(The data)

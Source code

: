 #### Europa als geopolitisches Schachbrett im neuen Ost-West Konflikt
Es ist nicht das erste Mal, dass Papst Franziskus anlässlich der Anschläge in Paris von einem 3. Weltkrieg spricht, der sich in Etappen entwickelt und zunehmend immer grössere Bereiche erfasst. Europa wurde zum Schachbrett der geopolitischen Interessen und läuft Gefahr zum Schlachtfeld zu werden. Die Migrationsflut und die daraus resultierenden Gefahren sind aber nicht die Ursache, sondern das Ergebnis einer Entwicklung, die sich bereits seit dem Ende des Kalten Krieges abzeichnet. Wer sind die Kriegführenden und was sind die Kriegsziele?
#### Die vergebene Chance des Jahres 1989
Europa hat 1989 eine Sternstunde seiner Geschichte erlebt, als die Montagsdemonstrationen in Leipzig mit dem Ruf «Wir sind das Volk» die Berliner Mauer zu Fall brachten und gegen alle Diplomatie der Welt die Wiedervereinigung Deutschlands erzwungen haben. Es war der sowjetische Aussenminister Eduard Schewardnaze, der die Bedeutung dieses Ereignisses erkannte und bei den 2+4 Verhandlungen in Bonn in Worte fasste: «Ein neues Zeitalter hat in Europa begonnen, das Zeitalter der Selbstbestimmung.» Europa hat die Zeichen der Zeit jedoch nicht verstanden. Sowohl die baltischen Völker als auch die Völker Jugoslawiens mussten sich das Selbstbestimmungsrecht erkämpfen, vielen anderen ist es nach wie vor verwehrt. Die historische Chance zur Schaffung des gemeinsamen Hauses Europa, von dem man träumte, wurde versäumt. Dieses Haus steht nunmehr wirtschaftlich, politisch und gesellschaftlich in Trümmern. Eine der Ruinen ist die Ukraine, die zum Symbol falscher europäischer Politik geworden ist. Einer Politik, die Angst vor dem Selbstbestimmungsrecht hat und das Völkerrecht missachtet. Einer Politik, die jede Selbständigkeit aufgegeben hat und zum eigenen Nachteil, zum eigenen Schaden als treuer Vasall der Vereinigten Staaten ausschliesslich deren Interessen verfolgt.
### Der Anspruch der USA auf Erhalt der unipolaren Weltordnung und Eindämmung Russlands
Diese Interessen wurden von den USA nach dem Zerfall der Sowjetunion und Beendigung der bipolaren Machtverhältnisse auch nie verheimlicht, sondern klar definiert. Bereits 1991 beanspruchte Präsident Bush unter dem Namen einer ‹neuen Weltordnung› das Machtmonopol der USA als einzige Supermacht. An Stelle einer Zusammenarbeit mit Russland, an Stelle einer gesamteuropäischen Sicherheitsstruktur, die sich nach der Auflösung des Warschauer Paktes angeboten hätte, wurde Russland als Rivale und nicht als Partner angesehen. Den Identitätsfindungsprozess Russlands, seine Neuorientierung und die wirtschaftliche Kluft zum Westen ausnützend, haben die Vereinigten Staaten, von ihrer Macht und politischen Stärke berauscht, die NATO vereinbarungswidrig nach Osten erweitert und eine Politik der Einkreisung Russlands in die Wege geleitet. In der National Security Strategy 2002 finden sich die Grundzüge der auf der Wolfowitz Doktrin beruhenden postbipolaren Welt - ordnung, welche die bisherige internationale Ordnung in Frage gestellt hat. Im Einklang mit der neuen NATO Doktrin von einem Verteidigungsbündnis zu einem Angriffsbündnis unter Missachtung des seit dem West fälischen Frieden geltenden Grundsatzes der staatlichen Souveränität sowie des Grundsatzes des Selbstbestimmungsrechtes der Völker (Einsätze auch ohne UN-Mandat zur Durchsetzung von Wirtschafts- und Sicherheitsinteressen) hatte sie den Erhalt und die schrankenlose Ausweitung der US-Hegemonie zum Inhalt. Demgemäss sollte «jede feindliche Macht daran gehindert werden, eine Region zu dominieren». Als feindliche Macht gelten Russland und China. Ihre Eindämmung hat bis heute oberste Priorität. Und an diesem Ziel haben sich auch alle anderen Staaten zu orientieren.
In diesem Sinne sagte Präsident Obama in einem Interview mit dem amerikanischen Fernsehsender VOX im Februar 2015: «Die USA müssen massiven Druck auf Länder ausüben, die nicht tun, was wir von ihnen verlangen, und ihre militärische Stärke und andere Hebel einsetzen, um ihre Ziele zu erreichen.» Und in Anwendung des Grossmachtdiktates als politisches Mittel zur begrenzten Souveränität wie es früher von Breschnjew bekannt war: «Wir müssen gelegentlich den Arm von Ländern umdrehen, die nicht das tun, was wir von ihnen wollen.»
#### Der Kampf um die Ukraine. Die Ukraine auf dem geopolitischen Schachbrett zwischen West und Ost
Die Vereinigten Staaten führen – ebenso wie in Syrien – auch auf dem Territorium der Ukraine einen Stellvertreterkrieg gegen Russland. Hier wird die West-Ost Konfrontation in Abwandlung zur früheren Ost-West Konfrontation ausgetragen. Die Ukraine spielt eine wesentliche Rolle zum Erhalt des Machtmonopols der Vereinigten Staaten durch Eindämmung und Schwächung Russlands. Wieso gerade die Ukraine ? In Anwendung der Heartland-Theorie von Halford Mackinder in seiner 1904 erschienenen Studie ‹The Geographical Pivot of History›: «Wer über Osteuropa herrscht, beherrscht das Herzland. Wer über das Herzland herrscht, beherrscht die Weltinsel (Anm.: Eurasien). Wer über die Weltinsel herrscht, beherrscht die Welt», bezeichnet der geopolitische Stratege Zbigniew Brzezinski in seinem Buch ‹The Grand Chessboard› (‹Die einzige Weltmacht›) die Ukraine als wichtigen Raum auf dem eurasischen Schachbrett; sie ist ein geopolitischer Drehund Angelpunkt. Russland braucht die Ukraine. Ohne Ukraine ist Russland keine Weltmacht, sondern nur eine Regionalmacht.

(End The data)

**Task prompt**
Set the material down exactly as written, starting at its first line. The line containing "neuen Ost-West Konflikt" is the last one to include.

**Solution to this exercise**
Source code

: #### Europa als geopolitisches Schachbrett im neuen Ost-West Konflikt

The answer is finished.